- **Work request**: When a line below contains the word "procedure", copy that line.

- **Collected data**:
* * * * * * * * *
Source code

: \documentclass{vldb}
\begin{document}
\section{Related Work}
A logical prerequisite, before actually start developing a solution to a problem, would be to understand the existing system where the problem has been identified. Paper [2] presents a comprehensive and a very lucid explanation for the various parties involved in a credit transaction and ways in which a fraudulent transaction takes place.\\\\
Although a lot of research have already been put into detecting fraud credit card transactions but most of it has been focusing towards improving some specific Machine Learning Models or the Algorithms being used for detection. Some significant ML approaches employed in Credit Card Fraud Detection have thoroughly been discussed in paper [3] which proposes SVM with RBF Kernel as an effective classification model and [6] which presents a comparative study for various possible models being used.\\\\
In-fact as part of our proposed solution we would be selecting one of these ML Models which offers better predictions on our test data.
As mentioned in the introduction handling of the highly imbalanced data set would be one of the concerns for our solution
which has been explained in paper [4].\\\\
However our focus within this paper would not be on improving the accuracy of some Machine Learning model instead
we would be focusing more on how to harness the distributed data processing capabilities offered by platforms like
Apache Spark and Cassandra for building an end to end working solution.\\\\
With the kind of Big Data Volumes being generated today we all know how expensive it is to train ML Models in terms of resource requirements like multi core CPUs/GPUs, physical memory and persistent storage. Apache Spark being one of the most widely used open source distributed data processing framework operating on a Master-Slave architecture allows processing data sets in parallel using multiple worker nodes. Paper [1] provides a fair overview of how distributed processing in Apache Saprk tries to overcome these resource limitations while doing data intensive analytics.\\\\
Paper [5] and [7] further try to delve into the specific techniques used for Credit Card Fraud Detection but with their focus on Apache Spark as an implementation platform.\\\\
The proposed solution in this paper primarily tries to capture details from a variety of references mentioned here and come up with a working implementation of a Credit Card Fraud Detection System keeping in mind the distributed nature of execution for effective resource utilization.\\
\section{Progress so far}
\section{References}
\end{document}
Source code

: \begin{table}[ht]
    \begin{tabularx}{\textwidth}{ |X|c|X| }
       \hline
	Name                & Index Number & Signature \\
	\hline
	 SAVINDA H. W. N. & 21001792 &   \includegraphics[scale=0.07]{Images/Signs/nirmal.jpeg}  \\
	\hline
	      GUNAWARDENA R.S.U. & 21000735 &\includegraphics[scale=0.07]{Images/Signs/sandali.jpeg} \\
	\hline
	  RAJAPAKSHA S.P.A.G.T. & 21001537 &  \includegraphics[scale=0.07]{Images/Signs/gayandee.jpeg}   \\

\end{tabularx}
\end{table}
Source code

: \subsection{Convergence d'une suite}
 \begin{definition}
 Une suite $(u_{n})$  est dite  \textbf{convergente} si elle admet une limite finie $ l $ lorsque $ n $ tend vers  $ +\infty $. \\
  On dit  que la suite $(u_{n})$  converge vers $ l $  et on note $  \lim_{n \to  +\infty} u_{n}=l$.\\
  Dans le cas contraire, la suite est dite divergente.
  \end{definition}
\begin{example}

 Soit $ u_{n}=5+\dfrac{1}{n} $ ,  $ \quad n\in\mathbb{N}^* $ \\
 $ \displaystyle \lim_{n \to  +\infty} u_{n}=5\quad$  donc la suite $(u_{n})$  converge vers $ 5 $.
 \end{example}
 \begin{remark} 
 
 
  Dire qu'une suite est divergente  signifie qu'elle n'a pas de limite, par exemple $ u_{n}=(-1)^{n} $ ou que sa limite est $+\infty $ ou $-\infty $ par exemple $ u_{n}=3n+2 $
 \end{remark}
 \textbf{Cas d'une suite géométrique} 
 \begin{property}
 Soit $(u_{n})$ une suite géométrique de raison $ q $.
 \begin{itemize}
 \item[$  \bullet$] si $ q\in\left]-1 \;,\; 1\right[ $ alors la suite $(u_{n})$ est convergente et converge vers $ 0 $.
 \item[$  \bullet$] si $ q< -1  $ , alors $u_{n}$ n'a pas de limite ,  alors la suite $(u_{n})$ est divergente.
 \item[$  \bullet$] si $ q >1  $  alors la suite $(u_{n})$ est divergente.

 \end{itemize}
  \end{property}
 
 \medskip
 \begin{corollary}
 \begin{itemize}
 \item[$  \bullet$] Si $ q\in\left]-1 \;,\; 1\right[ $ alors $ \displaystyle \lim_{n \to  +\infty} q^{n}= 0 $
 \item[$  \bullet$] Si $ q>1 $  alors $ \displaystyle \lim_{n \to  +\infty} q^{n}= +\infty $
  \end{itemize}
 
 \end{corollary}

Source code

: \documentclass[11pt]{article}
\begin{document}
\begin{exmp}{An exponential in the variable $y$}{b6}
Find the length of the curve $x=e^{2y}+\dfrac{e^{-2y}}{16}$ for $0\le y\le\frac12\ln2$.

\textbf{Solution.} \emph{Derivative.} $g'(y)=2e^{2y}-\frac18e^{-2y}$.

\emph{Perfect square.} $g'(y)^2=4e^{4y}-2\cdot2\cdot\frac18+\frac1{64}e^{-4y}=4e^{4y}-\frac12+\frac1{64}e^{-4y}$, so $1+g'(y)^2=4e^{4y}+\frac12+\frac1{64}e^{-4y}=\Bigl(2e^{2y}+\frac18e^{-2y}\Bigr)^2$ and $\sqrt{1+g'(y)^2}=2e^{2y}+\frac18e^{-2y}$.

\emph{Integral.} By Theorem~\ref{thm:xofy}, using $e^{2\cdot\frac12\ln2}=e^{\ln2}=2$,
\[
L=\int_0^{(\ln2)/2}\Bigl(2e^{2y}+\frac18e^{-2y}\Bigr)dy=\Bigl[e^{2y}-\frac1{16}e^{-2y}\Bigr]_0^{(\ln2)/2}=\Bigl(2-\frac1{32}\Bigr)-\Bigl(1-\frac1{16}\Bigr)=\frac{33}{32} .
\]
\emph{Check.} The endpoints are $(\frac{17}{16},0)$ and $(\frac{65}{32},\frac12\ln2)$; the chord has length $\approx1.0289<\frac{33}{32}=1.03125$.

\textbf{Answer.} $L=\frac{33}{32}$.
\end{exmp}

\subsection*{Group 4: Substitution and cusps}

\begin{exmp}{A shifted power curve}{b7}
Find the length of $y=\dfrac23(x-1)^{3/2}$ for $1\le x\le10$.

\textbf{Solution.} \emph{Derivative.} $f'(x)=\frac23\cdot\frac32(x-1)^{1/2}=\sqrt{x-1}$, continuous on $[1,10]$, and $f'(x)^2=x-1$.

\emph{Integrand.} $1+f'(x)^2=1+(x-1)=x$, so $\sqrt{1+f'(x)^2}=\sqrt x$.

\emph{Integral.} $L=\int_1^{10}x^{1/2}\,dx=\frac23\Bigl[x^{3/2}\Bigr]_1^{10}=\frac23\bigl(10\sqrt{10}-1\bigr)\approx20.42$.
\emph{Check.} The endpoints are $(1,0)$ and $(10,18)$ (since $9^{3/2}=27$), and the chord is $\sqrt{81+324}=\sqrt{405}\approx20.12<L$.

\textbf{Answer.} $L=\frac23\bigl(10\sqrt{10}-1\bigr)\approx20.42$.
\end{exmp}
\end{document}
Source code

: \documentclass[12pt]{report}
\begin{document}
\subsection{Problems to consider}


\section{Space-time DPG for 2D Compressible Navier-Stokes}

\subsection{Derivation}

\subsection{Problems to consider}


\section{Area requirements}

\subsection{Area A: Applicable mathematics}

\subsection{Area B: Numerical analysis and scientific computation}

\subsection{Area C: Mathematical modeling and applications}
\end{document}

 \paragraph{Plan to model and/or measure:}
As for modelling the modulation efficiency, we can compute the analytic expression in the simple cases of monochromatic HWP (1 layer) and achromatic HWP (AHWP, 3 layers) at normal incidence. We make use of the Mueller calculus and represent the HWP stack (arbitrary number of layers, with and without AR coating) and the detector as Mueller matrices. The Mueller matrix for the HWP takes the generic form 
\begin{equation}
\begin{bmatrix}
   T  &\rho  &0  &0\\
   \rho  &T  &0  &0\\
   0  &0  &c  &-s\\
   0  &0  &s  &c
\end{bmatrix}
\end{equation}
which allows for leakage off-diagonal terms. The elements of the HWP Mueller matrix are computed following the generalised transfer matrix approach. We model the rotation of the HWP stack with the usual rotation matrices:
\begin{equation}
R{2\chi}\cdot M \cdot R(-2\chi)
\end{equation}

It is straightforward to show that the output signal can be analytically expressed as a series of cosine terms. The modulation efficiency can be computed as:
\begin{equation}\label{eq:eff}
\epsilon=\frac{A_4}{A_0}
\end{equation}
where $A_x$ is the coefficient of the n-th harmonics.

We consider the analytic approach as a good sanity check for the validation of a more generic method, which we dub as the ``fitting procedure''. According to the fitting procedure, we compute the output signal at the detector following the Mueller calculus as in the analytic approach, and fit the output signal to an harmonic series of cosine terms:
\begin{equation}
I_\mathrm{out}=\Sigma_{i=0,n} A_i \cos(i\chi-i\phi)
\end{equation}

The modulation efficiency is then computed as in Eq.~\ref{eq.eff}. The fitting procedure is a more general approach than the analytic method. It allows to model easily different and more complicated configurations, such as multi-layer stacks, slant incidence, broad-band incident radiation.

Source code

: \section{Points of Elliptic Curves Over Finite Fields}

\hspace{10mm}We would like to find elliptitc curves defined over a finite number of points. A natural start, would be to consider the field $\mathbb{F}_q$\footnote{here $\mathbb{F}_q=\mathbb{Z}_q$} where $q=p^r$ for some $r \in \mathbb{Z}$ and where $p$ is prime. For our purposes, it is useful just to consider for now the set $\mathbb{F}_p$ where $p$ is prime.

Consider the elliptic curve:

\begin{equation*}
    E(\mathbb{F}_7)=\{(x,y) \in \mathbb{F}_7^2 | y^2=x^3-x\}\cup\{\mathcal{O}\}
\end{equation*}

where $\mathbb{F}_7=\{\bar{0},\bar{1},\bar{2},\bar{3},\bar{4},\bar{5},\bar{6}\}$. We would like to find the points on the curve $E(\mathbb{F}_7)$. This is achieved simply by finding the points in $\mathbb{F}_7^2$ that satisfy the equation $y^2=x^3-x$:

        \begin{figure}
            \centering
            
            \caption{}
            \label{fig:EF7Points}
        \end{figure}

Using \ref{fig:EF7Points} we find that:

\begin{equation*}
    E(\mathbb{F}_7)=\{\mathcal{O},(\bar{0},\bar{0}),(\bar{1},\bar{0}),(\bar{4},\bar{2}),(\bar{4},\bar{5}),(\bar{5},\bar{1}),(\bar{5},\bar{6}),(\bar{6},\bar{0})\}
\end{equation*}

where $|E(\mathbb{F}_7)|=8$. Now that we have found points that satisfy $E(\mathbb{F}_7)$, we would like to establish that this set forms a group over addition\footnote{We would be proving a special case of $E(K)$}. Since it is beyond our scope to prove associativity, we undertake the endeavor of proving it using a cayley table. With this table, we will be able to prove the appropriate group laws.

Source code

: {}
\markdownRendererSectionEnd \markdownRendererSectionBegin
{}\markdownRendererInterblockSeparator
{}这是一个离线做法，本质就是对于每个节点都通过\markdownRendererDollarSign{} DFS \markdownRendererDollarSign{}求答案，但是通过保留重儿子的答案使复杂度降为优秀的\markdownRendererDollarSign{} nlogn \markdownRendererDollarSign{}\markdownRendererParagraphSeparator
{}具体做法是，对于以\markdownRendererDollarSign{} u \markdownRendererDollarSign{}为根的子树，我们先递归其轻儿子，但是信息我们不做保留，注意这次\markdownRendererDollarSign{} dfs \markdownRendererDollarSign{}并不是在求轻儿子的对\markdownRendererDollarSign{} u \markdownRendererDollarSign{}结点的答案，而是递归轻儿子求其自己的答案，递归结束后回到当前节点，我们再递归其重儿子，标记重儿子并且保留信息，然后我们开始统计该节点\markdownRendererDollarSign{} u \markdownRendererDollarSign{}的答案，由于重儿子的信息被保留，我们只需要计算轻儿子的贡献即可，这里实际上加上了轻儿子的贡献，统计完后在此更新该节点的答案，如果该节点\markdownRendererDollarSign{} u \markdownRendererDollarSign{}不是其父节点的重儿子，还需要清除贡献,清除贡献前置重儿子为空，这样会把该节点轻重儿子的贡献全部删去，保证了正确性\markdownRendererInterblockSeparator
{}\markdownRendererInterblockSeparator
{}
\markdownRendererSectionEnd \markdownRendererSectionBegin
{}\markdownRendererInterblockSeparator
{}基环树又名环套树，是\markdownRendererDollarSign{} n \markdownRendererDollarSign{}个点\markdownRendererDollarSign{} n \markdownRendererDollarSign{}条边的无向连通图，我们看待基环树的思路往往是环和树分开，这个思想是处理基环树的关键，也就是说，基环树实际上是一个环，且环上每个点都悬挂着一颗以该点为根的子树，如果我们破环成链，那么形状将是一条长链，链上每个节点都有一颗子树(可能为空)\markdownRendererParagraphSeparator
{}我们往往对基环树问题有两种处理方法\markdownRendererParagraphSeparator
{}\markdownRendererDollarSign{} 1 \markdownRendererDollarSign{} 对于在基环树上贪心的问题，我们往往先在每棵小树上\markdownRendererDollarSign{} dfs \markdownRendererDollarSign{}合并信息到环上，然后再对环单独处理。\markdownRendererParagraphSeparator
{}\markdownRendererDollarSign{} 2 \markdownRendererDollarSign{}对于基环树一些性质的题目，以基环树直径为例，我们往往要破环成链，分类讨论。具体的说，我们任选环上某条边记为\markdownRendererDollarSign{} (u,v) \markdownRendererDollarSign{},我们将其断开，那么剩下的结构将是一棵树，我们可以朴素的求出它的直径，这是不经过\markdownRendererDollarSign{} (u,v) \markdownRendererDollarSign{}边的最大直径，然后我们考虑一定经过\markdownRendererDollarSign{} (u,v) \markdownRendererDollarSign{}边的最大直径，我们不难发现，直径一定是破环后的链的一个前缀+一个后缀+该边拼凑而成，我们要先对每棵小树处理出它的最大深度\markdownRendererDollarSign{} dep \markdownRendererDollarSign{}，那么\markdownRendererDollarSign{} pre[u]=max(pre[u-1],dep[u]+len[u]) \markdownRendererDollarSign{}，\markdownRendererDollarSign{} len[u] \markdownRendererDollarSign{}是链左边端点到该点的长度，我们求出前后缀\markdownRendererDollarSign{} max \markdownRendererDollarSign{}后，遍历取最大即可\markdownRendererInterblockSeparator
* * * * * * * * *
- **Exercise output**:
We consider the analytic approach as a good sanity check for the validation of a more generic method, which we dub as the ``fitting procedure''. According to the fitting procedure, we compute the output signal at the detector following the Mueller calculus as in the analytic approach, and fit the output signal to an harmonic series of cosine terms:
The modulation efficiency is then computed as in Eq.~\ref{eq.eff}. The fitting procedure is a more general approach than the analytic method. It allows to model easily different and more complicated configurations, such as multi-layer stacks, slant incidence, broad-band incident radiation.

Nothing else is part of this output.